[tarantool-patches] Re: [PATCH] sql: add index_def to struct Index

Tue May 22 22:10:13 MSK 2018

Hello. Thanks for the patch! See 26 comments below.

On 22/05/2018 19:03, Ivan Koptelov wrote:
> Currently there is a problem with
> non-deterministic nullability in
> index_def. To see the error just
> uncomment printfs on build.c 2999
> and run any sql-tap test that
> has to do with indexes, e.g
> distinct.test.lua.
> github branch: https://github.com/tarantool/tarantool/tree/sb/gh-3369-use-index-def-in-select-and-where
> ---
>   src/box/sql/build.c     | 179 +++++++++++++++++++++++++++++++++++++++++++++++-
>   src/box/sql/sqliteInt.h |   2 +
>   2 files changed, 179 insertions(+), 2 deletions(-)
> 
> diff --git a/src/box/sql/build.c b/src/box/sql/build.c
> index 742f8a572..6bd70fa9f 100644
> --- a/src/box/sql/build.c
> +++ b/src/box/sql/build.c
> @@ -43,6 +43,7 @@
>    *     COMMIT
>    *     ROLLBACK
>    */
> +#include <ctype.h>

1. See the comment 2 and remove it, please.

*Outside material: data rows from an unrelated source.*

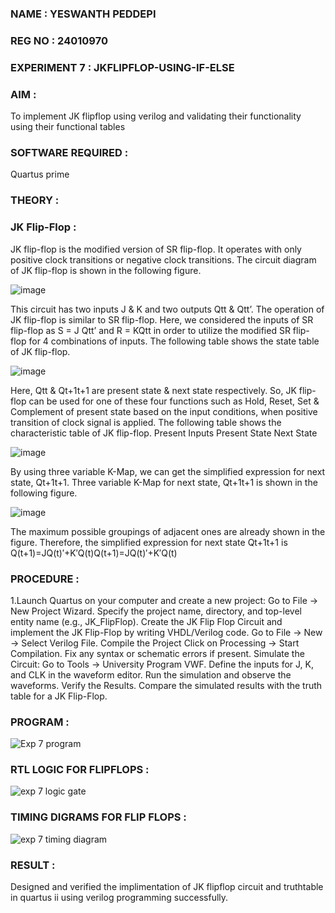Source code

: ### NAME : YESWANTH PEDDEPI
### REG NO : 24010970
### EXPERIMENT 7 : JKFLIPFLOP-USING-IF-ELSE

### AIM :

To implement  JK flipflop using verilog and validating their functionality using their functional tables

### SOFTWARE REQUIRED : 

Quartus prime

### THEORY :

### JK Flip-Flop :

JK flip-flop is the modified version of SR flip-flop. It operates with only positive clock transitions or negative clock transitions. The circuit diagram of JK flip-flop is shown in the following figure.

![image](https://github.com/naavaneetha/JKFLIPFLOP-USING-IF-ELSE/assets/154305477/a649c30b-232b-4558-b188-fd6c09845180)


This circuit has two inputs J & K and two outputs Qtt & Qtt’. The operation of JK flip-flop is similar to SR flip-flop. Here, we considered the inputs of SR flip-flop as S = J Qtt’ and R = KQtt in order to utilize the modified SR flip-flop for 4 combinations of inputs. The following table shows the state table of JK flip-flop.

![image](https://github.com/naavaneetha/JKFLIPFLOP-USING-IF-ELSE/assets/154305477/c4360742-e8a8-4937-b089-c46c0433f9a3)

 
Here, Qtt & Qt+1t+1 are present state & next state respectively. So, JK flip-flop can be used for one of these four functions such as Hold, Reset, Set & Complement of present state based on the input conditions, when positive transition of clock signal is applied. The following table shows the characteristic table of JK flip-flop. Present Inputs Present State Next State
 
![image](https://github.com/naavaneetha/JKFLIPFLOP-USING-IF-ELSE/assets/154305477/6c275261-a6d5-4c37-a3a7-1e88ca11c4cd)

By using three variable K-Map, we can get the simplified expression for next state, Qt+1t+1. Three variable K-Map for next state, Qt+1t+1 is shown in the following figure.
 
![image](https://github.com/naavaneetha/JKFLIPFLOP-USING-IF-ELSE/assets/154305477/5174f41b-0ce0-4329-a372-6d1943ea6673)

The maximum possible groupings of adjacent ones are already shown in the figure. Therefore, the simplified expression for next state Qt+1t+1 is Q(t+1)=JQ(t)′+K′Q(t)Q(t+1)=JQ(t)′+K′Q(t)

### PROCEDURE :
1.Launch Quartus on your computer and create a new project: Go to File → New Project Wizard.
 Specify the project name, directory, and top-level entity name (e.g., JK_FlipFlop). Create the JK Flip
Flop Circuit and implement the JK Flip-Flop by writing VHDL/Verilog code. Go to File → New →
 Select Verilog File. Compile the Project Click on Processing → Start Compilation. Fix any syntax or
 schematic errors if present. Simulate the Circuit: Go to Tools → University Program VWF. Define the
 inputs for J, K, and CLK in the waveform editor. Run the simulation and observe the waveforms.
 Verify the Results. Compare the simulated results with the truth table for a JK Flip-Flop.

### PROGRAM :
![Exp 7 program](https://github.com/user-attachments/assets/4dcdd310-df2e-4a86-bcfd-4ea2ed8e8ff3)



### RTL LOGIC FOR FLIPFLOPS :
![exp 7 logic gate](https://github.com/user-attachments/assets/dd3b807c-287b-4a89-bd15-057e22d392fe)

### TIMING DIGRAMS FOR FLIP FLOPS :
![exp 7 timing diagram](https://github.com/user-attachments/assets/7229bfd5-c358-4b78-be51-bb13e6e4607e)

### RESULT :
Designed and verified the implimentation of JK flipflop circuit and truthtable in quartus ii using verilog programming successfully.
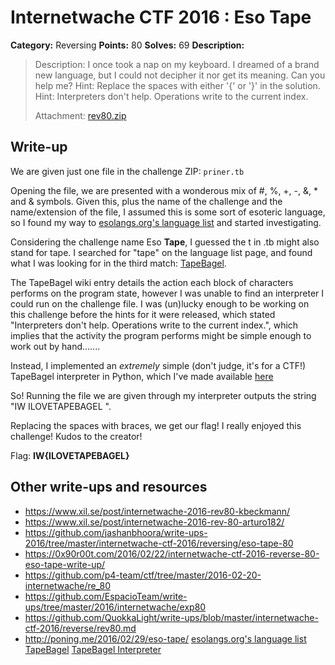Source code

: # Internetwache CTF 2016 : Eso Tape

**Category:** Reversing
**Points:** 80
**Solves:** 69
**Description:**

> Description: I once took a nap on my keyboard. I dreamed of a brand new language, but I could not decipher it nor get its meaning. Can you help me? Hint: Replace the spaces with either '{' or '}' in the solution. Hint: Interpreters don't help. Operations write to the current index.
> 
> 
> Attachment: [rev80.zip](./rev80.zip)


## Write-up

We are given just one file in the challenge ZIP: `priner.tb`

Opening the file, we are presented with a wonderous mix of #, %, +, -, &, * and & symbols. Given this, plus the name of the challenge and the name/extension of the file, I assumed this is some sort of esoteric language, so I found my way to [esolangs.org's language list](http://esolangs.org/wiki/Language_list) and started investigating.

Considering the challenge name Eso **Tape**, I guessed the t in .tb might also stand for tape. I searched for "tape" on the language list page, and found what I was looking for in the third match: [TapeBagel](http://esolangs.org/wiki/TapeBagel).

The TapeBagel wiki entry details the action each block of characters performs on the program state, however I was unable to find an interpreter I could run on the challenge file. I was (un)lucky enough to be working on this challenge before the hints for it were released, which stated "Interpreters don't help. Operations write to the current index.", which implies that the activity the program performs might be simple enough to work out by hand.......

Instead, I implemented an *extremely* simple (don't judge, it's for a CTF!) TapeBagel interpreter in Python, which I've made available [here](https://github.com/jashanbhoora/TapeBagel-Interpreter)

So! Running the file we are given through my interpreter outputs the string "IW ILOVETAPEBAGEL ".

Replacing the spaces with braces, we get our flag!
I really enjoyed this challenge! Kudos to the creator!

Flag: **IW{ILOVETAPEBAGEL}**

## Other write-ups and resources

* <https://www.xil.se/post/internetwache-2016-rev80-kbeckmann/>
* <https://www.xil.se/post/internetwache-2016-rev-80-arturo182/>
* <https://github.com/jashanbhoora/write-ups-2016/tree/master/internetwache-ctf-2016/reversing/eso-tape-80>
* <https://0x90r00t.com/2016/02/22/internetwache-ctf-2016-reverse-80-eso-tape-write-up/>
* <https://github.com/p4-team/ctf/tree/master/2016-02-20-internetwache/re_80>
* <https://github.com/EspacioTeam/write-ups/tree/master/2016/internetwache/exp80>
* <https://github.com/QuokkaLight/write-ups/blob/master/internetwache-ctf-2016/reverse/rev80.md>
* <http://poning.me/2016/02/29/eso-tape/>
[esolangs.org's language list](http://esolangs.org/wiki/Language_list)
[TapeBagel](http://esolangs.org/wiki/TapeBagel)
[TapeBagel Interpreter](https://github.com/jashanbhoora/TapeBagel-Interpreter)
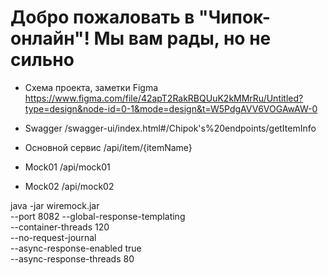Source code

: # Добро пожаловать в "Чипок-онлайн"! Мы вам рады, но не сильно
- Схема проекта, заметки Figma https://www.figma.com/file/42apT2RakRBQUuK2kMMrRu/Untitled?type=design&node-id=0-1&mode=design&t=W5PdgAVV6VOGAwAW-0

- Swagger  /swagger-ui/index.html#/Chipok's%20endpoints/getItemInfo


- Основной сервис /api/item/{itemName}

- Mock01 /api/mock01

- Mock02 /api/mock02

java -jar wiremock.jar \
--port 8082
--global-response-templating \
--container-threads 120 \
--no-request-journal \
--async-response-enabled true \
--async-response-threads 80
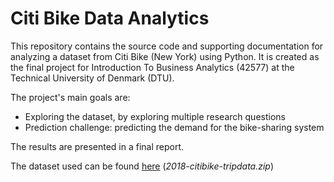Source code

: # Citi Bike Data Analytics
This repository contains the source code and supporting documentation for analyzing a dataset from Citi Bike (New York) using Python. It is created as the final project for Introduction To Business Analytics (42577) at the Technical University of Denmark (DTU).

The project's main goals are:
- Exploring the dataset, by exploring multiple research questions
- Prediction challenge: predicting the demand for the bike-sharing system

The results are presented in a final report.

The dataset used can be found [here](https://s3.amazonaws.com/tripdata/index.html) (_2018-citibike-tripdata.zip_)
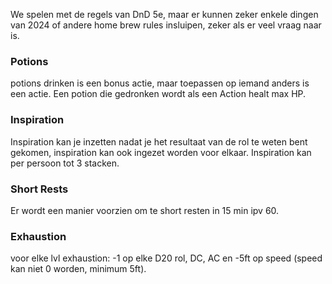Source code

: We spelen met de regels van DnD 5e, maar er kunnen zeker enkele dingen van 2024 of andere home brew rules insluipen, zeker als er veel vraag naar is.


### Potions
potions drinken is een bonus actie, maar toepassen op iemand anders is een actie. Een potion die gedronken wordt als een Action healt max HP.

### Inspiration
Inspiration kan je inzetten nadat je het resultaat van de rol te weten bent gekomen, inspiration kan ook ingezet worden voor elkaar.  Inspiration kan per persoon tot 3 stacken.

### Short Rests
Er wordt een manier voorzien om te short resten in 15 min ipv 60.

### Exhaustion
voor elke lvl exhaustion: -1 op elke D20 rol, DC, AC en -5ft op speed (speed kan niet 0 worden, minimum 5ft).


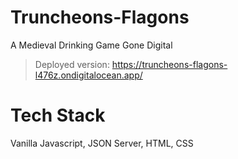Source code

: # Truncheons-Flagons
A Medieval Drinking Game Gone Digital

> Deployed version: https://truncheons-flagons-l476z.ondigitalocean.app/

# Tech Stack
Vanilla Javascript, JSON Server, HTML, CSS
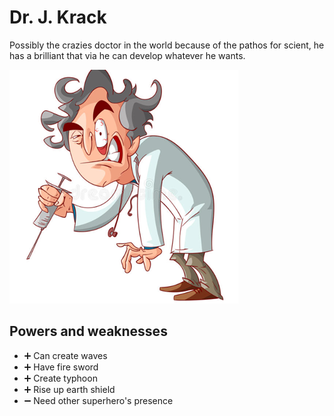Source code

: # Dr. J. Krack

Possibly the crazies doctor in the world because of the pathos for scient, he has
a brilliant that via he can develop whatever he wants.

![hero picture](./../images/dr-j-krack.jpg)

## Powers and weaknesses

- ➕ Can create waves
- ➕ Have fire sword
- ➕ Create typhoon
- ➕ Rise up earth shield
- ➖ Need other superhero's presence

>   #include "sqliteInt.h"
>   #include "vdbeInt.h"
>   #include "tarantoolInt.h"
> @@ -2841,9 +2842,173 @@ index_is_unique(Index *idx)
>   	return tnt_index->def->opts.is_unique;
>   }
>   
> +/*
> + * In CREATE INDEX requests user may set binary collation with COLLATE
> + * [BINARY, binary, "binary" and "bInarY"] This function is to handle all
> + * these cases.
> + */
> +bool is_binary_collation(const char *coll_name)
> +{
> +	char *upper_case_name =
> +		malloc(sizeof(*coll_name) * strlen(coll_name));
> +	for (int i = 0; i < (int) strlen(coll_name); i++) {
> +		upper_case_name[i] = toupper(coll_name[i]);
> +	}
> +
> +	bool res = (strcmp(upper_case_name, "BINARY") == 0);
> +	free(upper_case_name);
> +	return res;

2. All this function is identical to simple strcasecmp(coll_name, "binary").

> +}
> +
> +//bool is_index_equal(Index * old, struct index_def *new)
> +//{
> +//	assert(strcmp(old->zName, new->name);
> +//	return true;
> +//}

3. Garbage diff.

> +
> +struct index_def *create_index_def(Table *pTab, const char *name,
> +				   uint32_t name_len, int onError,
> +				   ExprList *pList, u8 idxType)

4. According to Tarantool code style you should wrap line after return type
definition. And please, use snake_case for variable names.

> +{
> +	struct space_def *space_def = pTab->def;
> +	struct space *space = space_by_id(space_def->id);

5. space_by_id takes a space from the space cache, but during
'CREATE TABLE' generation the space is not in the cache. This will
return NULL.

You must not use space * here at all. I see, that you use it
in a single place to find a primary index key_def, but you can get it
from the pTab from the first pIndex - it is always primary one.

> +
> +	uint32_t iid = 0;
> +	Index *temp = pTab->pIndex;
> +	while (temp != NULL) {
> +		iid++;
> +		temp = temp->pNext;

6. Bad idea. You must take Index * as the function argument, and initialize its
index_def.

> +	}
> +
> +	struct index_opts *opts = (struct index_opts *) malloc(sizeof(*opts));

7. Why can not you declare it on the stack?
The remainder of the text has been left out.